21. Gütersloher Hochzeitsmesse mit wenig Weiß Es darf ruhig bunter sein

Gütersloh (WB). »Ganz in Weiß«: Der Titel des Schmuse-Hochzeitshits von Roy Black entspricht zumindest für Elisabeth Binov nicht mehr dem aktuellen Trend. »Farbe ist wieder angesagt, natürlich dezent. Leichte Rosatöne zum Beispiel«, erzählt die Spezialistin für Braut- und Abendmode.

Von Uwe Caspar
Lady in Red: Auch das darf man zur Hochzeit tragen.
Lady in Red: Auch das darf man zur Hochzeit tragen. Foto: Uwe Caspar

Die bietet sie seit 2016 in ihrem Laden »Letizia« in Rheda-Wiedenbrück an. Bei der 21. Gütersloher Hochzeitsmesse präsentiert Elisabeth Binov zum zweiten Mal einen Teil ihres Angebots aus Tüll und Seide.

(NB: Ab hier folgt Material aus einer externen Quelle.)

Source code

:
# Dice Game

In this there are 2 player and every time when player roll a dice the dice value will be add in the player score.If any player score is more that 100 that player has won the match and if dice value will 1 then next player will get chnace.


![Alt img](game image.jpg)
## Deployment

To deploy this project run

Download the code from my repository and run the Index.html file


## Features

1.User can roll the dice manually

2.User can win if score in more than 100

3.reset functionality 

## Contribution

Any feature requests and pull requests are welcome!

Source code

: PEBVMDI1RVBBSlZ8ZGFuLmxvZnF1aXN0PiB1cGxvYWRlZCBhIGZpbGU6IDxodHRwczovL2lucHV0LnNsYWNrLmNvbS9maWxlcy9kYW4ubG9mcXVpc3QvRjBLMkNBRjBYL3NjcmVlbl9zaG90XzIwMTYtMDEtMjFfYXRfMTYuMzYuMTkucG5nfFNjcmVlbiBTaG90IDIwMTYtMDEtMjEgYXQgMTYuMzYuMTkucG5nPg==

Neben dem Farben-Trend seien auch Brautkleider im Hippie-Look gefragt, erzählt sie. Die Wiedenbrückerin hat neun Models mitgebracht, die in verschiedenen Kollektionen über den Laufsteg huschen. Auch eine etwas kräftiger gebaute junge Dame, ganz in Blau, zeigt sich am vergangenen Samstag dem interessierten Publikum.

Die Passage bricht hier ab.